Thursday, April 8, 2010

Nuclear disarmament: Still fighting the last war

President Obama and Russian President Dmitry Medvedev on Thursday signed a treaty to shrink their nations' nuclear arsenals, the biggest such pact between the former Cold War foes in a generation.

Tenaciously negotiated by even the leaders themselves, the treaty commits their nations to slash the number of strategic nuclear warheads by one-third and more than halve the number of missiles, submarines and bombers carrying them.

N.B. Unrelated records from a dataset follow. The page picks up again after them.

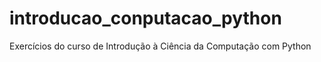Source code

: # introducao_conputacao_python
Exercícios do curso de Introdução à Ciência da Computação com Python 
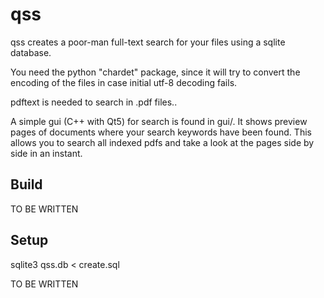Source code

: qss
=========
qss creates a poor-man full-text search for your files using a
sqlite database.

You need the python "chardet" package, since it will try to convert the 
encoding of the files in case initial utf-8 decoding fails.

pdftext is needed to search in .pdf files..

A simple gui (C++ with Qt5) for search  is found in gui/. 
It shows preview pages of documents where your search keywords have 
been found. This allows you to search all indexed pdfs and take a look
at the pages side by side in an instant.

Build
-----
TO BE WRITTEN

Setup
-----
sqlite3 qss.db < create.sql

TO BE WRITTEN




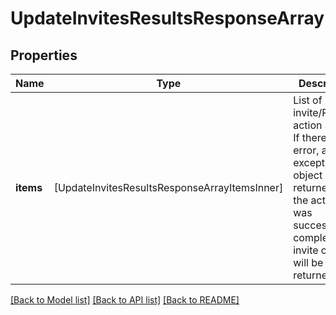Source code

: # UpdateInvitesResultsResponseArray

## Properties
Name | Type | Description | Notes
------------ | ------------- | ------------- | -------------
**items** | [UpdateInvitesResultsResponseArrayItemsInner] | List of invite/Request action status. If there is an error, an exception object will be returned. If the action was successfully completed, an invite object will be returned. | [optional] 

[[Back to Model list]](../README.md#documentation-for-models) [[Back to API list]](../README.md#documentation-for-api-endpoints) [[Back to README]](../README.md)



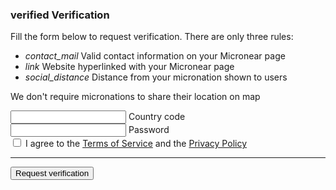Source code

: <section id="verification">
    <h3>
        <span class="material-icons">
        verified
        </span>
        Verification
    </h3>
      <div>
        <p>Fill the form below to request verification. There are only three rules:</p>
        <ul class="mdl-list">
        <li class="mdl-list__item">
          <span class="mdl-list__item-primary-content">
          <i class="material-icons mdl-list__item-icon">contact_mail</i>
            Valid contact information on your Micronear page
        </span>
        </li>
        <li class="mdl-list__item">
          <span class="mdl-list__item-primary-content">
          <i class="material-icons mdl-list__item-icon">link</i>
            Website hyperlinked with your Micronear page
        </span>
        </li>
        <li class="mdl-list__item">
          <span class="mdl-list__item-primary-content">
          <i class="material-icons mdl-list__item-icon">social_distance</i>
            Distance from your micronation shown to users
        </span>
        </li>
      </ul>
      <p>We don't require micronations to share their location on map</p>
      </div>
      <form id="verification__form" class="">
      <div class="mdl-textfield mdl-js-textfield mdl-textfield--floating-label">
        <input class="mdl-textfield__input uppercase" type="text" maxlength="3" autocomplete="username" id="verification__code" required />
        <label class="mdl-textfield__label" for="verification__code">Country code</label>
      </div>
      <div class="mdl-textfield mdl-js-textfield mdl-textfield--floating-label">
        <input class="mdl-textfield__input" type="password" maxlength="256" autocomplete="current-password" id="verification__password" required />
        <label class="mdl-textfield__label" for="verification__password">Password</label>
      </div>
      <label class="mdl-checkbox mdl-js-checkbox mdl-js-ripple-effect" for="verification__terms">
        <input type="checkbox" id="verification__terms" class="mdl-checkbox__input" required />
        <span class="mdl-checkbox__label">I agree to the <a href="privacy.html">Terms of Service</a> and the <a href="privacy.html">Privacy Policy</a></span>
      </label>
      <hr>
      <button type="submit" class="mdl-button mdl-js-button mdl-button--raised mdl-js-ripple-effect mdl-button--accent" id="verification__request">
        Request verification
      </button>
    </form>
  </section>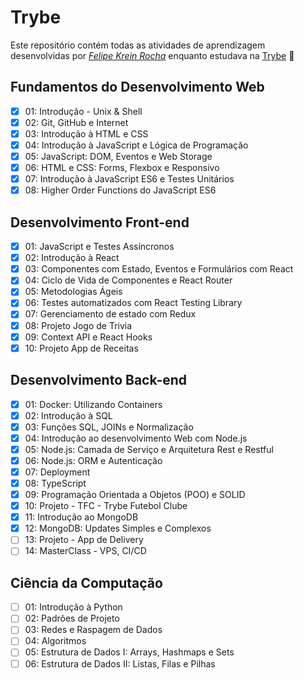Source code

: # Trybe

Este repositório contém todas as atividades de aprendizagem desenvolvidas por _[Felipe Krein Rocha](https://www.linkedin.com/in/felipe-krein-rocha/)_ enquanto estudava na [Trybe](https://www.betrybe.com/) :rocket:

## Fundamentos do Desenvolvimento Web

- [x] 01: Introdução - Unix & Shell
- [x] 02: Git, GitHub e Internet
- [x] 03: Introdução à HTML e CSS
- [x] 04: Introdução à JavaScript e Lógica de Programação
- [x] 05: JavaScript: DOM, Eventos e Web Storage
- [x] 06: HTML e CSS: Forms, Flexbox e Responsivo
- [x] 07: Introdução à JavaScript ES6 e Testes Unitários
- [x] 08: Higher Order Functions do JavaScript ES6

## Desenvolvimento Front-end

- [x] 01: JavaScript e Testes Assíncronos
- [x] 02: Introdução à React
- [x] 03: Componentes com Estado, Eventos e Formulários com React
- [x] 04: Ciclo de Vida de Componentes e React Router
- [x] 05: Metodologias Ágeis
- [x] 06: Testes automatizados com React Testing Library
- [x] 07: Gerenciamento de estado com Redux
- [x] 08: Projeto Jogo de Trivia
- [x] 09: Context API e React Hooks
- [x] 10: Projeto App de Receitas

## Desenvolvimento Back-end

- [x] 01: Docker: Utilizando Containers
- [x] 02: Introdução à SQL
- [x] 03: Funções SQL, JOINs e Normalização
- [x] 04: Introdução ao desenvolvimento Web com Node.js
- [x] 05: Node.js: Camada de Serviço e Arquitetura Rest e Restful
- [x] 06: Node.js: ORM e Autenticação
- [x] 07: Deployment
- [x] 08: TypeScript
- [x] 09: Programação Orientada a Objetos (POO) e SOLID
- [x] 10: Projeto - TFC - Trybe Futebol Clube
- [x] 11: Introdução ao MongoDB
- [x] 12: MongoDB: Updates Simples e Complexos
- [ ] 13: Projeto - App de Delivery
- [ ] 14: MasterClass - VPS, CI/CD

## Ciência da Computação

- [ ] 01: Introdução à Python
- [ ] 02: Padrões de Projeto
- [ ] 03: Redes e Raspagem de Dados
- [ ] 04: Algoritmos
- [ ] 05: Estrutura de Dados I: Arrays, Hashmaps e Sets
- [ ] 06: Estrutura de Dados II: Listas, Filas e Pilhas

. . . The new treaty will shrink the limit of nuclear warheads to 1,550 per country over seven years. That still allows for mutual destruction several times over. But it is intended to send a strong signal that Russia and the U.S. — which between them own more than 90% of the world's nuclear weapons — are serious about disarmament.

The Cold War with the USSR is over. In fact, the USSR doesn't even exist any more.

The nuclear threat we must confront today is no longer from an expansive Russia in control of an expanding USSR.

Today's nuclear threat is from rogue states (Iran or North Korea or Venezuela) and terrorist groups (including al Qaedi and the Taliban) obtaining nuclear weapons.

This treaty does nothing to address today's threat. And, creating a class of unemployed Eastern European nuclear weapons scientists and technicians probably increases the likelihood that one or more of them will free lance for the bad guys.